Dataset records:
Start of Block
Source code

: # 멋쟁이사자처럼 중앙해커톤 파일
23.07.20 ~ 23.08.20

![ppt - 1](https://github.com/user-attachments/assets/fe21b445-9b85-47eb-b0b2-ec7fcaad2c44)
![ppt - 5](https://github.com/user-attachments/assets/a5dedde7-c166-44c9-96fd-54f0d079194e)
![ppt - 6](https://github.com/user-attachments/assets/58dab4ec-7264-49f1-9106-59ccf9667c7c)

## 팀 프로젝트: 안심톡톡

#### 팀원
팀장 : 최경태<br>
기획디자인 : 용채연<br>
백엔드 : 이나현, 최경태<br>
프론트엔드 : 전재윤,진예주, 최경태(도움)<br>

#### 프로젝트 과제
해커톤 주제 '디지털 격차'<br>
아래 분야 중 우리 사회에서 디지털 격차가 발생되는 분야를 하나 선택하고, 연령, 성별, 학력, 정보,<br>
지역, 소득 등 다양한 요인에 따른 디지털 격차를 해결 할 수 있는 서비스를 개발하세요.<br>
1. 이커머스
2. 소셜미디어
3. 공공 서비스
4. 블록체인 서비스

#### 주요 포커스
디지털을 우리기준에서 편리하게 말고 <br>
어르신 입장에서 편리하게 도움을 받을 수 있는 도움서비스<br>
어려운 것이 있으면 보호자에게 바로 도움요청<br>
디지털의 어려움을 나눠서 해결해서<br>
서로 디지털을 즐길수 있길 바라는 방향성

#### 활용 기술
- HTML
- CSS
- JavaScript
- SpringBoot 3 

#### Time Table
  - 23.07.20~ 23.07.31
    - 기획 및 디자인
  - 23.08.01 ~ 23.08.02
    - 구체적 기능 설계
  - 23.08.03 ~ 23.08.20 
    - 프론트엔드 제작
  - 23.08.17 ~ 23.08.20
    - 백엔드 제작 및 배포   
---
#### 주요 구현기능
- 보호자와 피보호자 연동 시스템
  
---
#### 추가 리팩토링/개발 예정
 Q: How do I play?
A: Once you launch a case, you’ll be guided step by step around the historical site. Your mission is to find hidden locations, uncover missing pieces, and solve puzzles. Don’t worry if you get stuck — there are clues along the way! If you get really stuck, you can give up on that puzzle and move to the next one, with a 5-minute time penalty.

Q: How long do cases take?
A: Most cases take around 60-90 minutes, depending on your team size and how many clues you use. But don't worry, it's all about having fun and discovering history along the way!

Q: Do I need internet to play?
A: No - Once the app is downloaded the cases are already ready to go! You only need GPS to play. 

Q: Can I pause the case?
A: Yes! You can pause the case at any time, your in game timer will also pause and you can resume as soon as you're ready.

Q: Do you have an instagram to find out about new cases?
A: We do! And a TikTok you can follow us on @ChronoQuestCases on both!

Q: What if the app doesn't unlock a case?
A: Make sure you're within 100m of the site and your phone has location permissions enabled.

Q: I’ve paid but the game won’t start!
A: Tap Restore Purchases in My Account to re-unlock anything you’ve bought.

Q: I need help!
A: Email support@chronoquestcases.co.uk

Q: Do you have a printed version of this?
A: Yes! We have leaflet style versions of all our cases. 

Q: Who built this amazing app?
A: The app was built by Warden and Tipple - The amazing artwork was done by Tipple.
End of Block
Which lines in the records above contain the word "https"? Return each of them.

![ppt - 1](https://github.com/user-attachments/assets/fe21b445-9b85-47eb-b0b2-ec7fcaad2c44)
![ppt - 5](https://github.com/user-attachments/assets/a5dedde7-c166-44c9-96fd-54f0d079194e)
![ppt - 6](https://github.com/user-attachments/assets/58dab4ec-7264-49f1-9106-59ccf9667c7c)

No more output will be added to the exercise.